Mario Draghi action can be considered has a grab of power, but is it really? I think Italian and Spanish governement are more than happy to be "forced" by an "external power". You know, politician are weak when it comes to make bold decision.
What we need to have a more balance solution is a good slow down in China. That would impact the Germany economy. We tend to forget that Germany economic situation is kind of pure luck. Without the chinese equipment boom this country would be in the doldrum. No internal growth, declining population...

Mitch Guthman said...

@ Carambar,

I think that you are missing the point that Matt Yglesias is trying to make. The question is whether the institutions of the European Union must operate as politically neutral institutions, respecting the democratically arrived at choices of the member countries or whether the leaders of those institutions may deploy the power of those institutions to impose their personal political preferences. The fact that Mario Draghi has used the power of his office to demand that the democratically elected governments of the PIGGS submit to his political will should be profoundly disturbing to anybody who values democracy.

What’s more, the reason you are so untroubled is apparently because you think that the policies Draghi is forcing the PIGGS to adopt are good ideas.

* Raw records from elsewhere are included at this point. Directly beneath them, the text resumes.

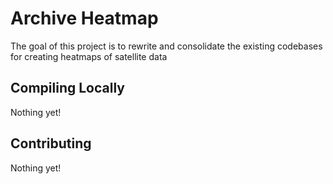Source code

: # Archive Heatmap
The goal of this project is to rewrite and consolidate the existing codebases for creating heatmaps of satellite data

## Compiling Locally
Nothing yet!

## Contributing
Nothing yet!
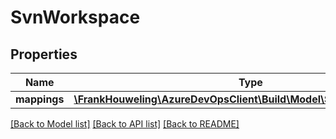 # SvnWorkspace

## Properties
Name | Type | Description | Notes
------------ | ------------- | ------------- | -------------
**mappings** | [**\FrankHouweling\AzureDevOpsClient\Build\Model\SvnMappingDetails[]**](SvnMappingDetails.md) |  | [optional] 

[[Back to Model list]](../README.md#documentation-for-models) [[Back to API list]](../README.md#documentation-for-api-endpoints) [[Back to README]](../README.md)


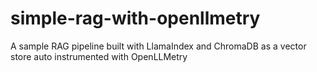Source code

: # simple-rag-with-openllmetry
A sample RAG pipeline built with LlamaIndex and ChromaDB as a vector store auto instrumented with OpenLLMetry
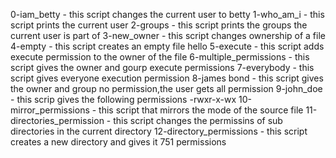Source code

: 0-iam_betty - this script changes the current user to betty
1-who_am_i - this script prints the current user
2-groups - this script prints the groups the current user is part of
3-new_owner - this script changes ownership of a file
4-empty - this script creates an empty file hello
5-execute - this script adds execute permission to the owner of the file
6-multiple_permissions - this script gives the owner and gourp execute permissions
7-everybody - this script gives everyone execution permission
8-james bond - this script gives the owner and group no permission,the user gets all permission
9-john_doe - this scrip gives the following permissions -rwxr-x-wx
10-mirror_permissions - this script that mirrors the mode of the source file
11-directories_permission - this script changes the permissins of sub directories in the current directory
12-directory_permissions - this script creates a new directory and gives it 751 permissions
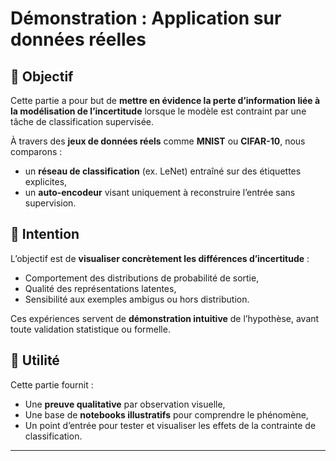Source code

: # Démonstration : Application sur données réelles

## 🎯 Objectif

Cette partie a pour but de **mettre en évidence la perte d’information liée à la modélisation de l’incertitude** lorsque le modèle est contraint par une tâche de classification supervisée.

À travers des **jeux de données réels** comme **MNIST** ou **CIFAR-10**, nous comparons :
- un **réseau de classification** (ex. LeNet) entraîné sur des étiquettes explicites,  
- un **auto-encodeur** visant uniquement à reconstruire l’entrée sans supervision.

## 🧠 Intention

L’objectif est de **visualiser concrètement les différences d’incertitude** :
- Comportement des distributions de probabilité de sortie,  
- Qualité des représentations latentes,  
- Sensibilité aux exemples ambigus ou hors distribution.

Ces expériences servent de **démonstration intuitive** de l’hypothèse, avant toute validation statistique ou formelle.

## 🧰 Utilité

Cette partie fournit :
- Une **preuve qualitative** par observation visuelle,  
- Une base de **notebooks illustratifs** pour comprendre le phénomène,  
- Un point d’entrée pour tester et visualiser les effets de la contrainte de classification.

---
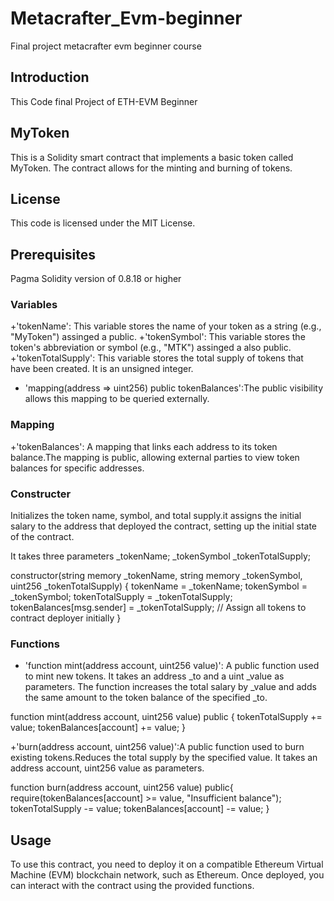 # Metacrafter_Evm-beginner
Final project metacrafter evm beginner course 

## Introduction
This Code final Project of ETH-EVM Beginner

## MyToken
This is a Solidity smart contract that implements a basic token called MyToken. The contract allows for the minting and burning of tokens.

## License
This code is licensed under the MIT License.

## Prerequisites
Pagma Solidity version of 0.8.18 or higher

### Variables
 +'tokenName': This variable stores the name of your token as a string (e.g., "MyToken") assinged a public.
 +'tokenSymbol': This variable stores the token's abbreviation or symbol (e.g., "MTK") assinged a also public.
 +'tokenTotalSupply': This variable stores the total supply of tokens that have been created. It is an unsigned  integer.
 + 'mapping(address => uint256) public tokenBalances':The public visibility allows this mapping to be queried externally.

### Mapping
+'tokenBalances': A mapping that links each address to its token balance.The mapping is public, allowing external parties to view token balances for specific addresses.

### Constructer
Initializes the token name, symbol, and total supply.it assigns the initial salary to the address that deployed the contract, setting up the initial state of the contract.

It takes three parameters _tokenName; _tokenSymbol _tokenTotalSupply;

constructor(string memory _tokenName, string memory _tokenSymbol, uint256 _tokenTotalSupply) {
        tokenName = _tokenName;
        tokenSymbol = _tokenSymbol;
        tokenTotalSupply = _tokenTotalSupply;
        tokenBalances[msg.sender] = _tokenTotalSupply; // Assign all tokens to contract deployer initially
    }

### Functions
+ 'function mint(address account, uint256 value)': A public function used to mint new tokens. It takes an address _to and a uint _value as parameters. The function increases the total salary by _value and adds the same amount to the token balance of the specified _to.

 function mint(address account, uint256 value) public {
        tokenTotalSupply += value;
        tokenBalances[account] += value;
    }

+'burn(address account, uint256 value)':A public function used to burn existing tokens.Reduces the total supply by the specified value.
It takes an address account, uint256 value as parameters.

 function burn(address account, uint256 value) public{
        require(tokenBalances[account] >= value, "Insufficient balance");
        tokenTotalSupply -= value;
        tokenBalances[account] -= value;
    }
## Usage
To use this contract, you need to deploy it on a compatible Ethereum Virtual Machine (EVM) blockchain network, such as Ethereum. Once deployed, you can interact with the contract using the provided functions.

But that’s why I made my suggestion about appointing Mélenchon as head of the ECB and it’s why you shouldn’t ignore it. How would you feel about a power grab by Mélenchon? From your comment, I suspect the result would be far more to my tastes than yours. Which is my point: If you care about democracy than you should be opposed to the appointed, independent head of the ECB overriding the choices of governments elected by the people.

The point isn’t whether a particular action by the ECB is a good idea or not but rather whether it’s antidemocratic to give somebody like Mario Draghi such a far ranging veto power over the affairs of a member state of what is supposed to be a union of democracies. In short, are the heads of institutions like the ECB the servants of the people or their masters? Do the people rule or do the technocrats?

I say that when Mario Draghi demands submission to his personal political agenda as the price of having a properly functioning central bank, then he is indeed a tyrant and the EU is no more a democracy than is Iran.

Anonymous said...

Absolutely spot on re democracy, currently in great danger in Europe, in my view. However the rot started when Brussels got away with appointing ex-GoldmanS apparatchiks to ru(i)n the democracies of Greece and Italy. That was an outrage and sets a dangerous precedent.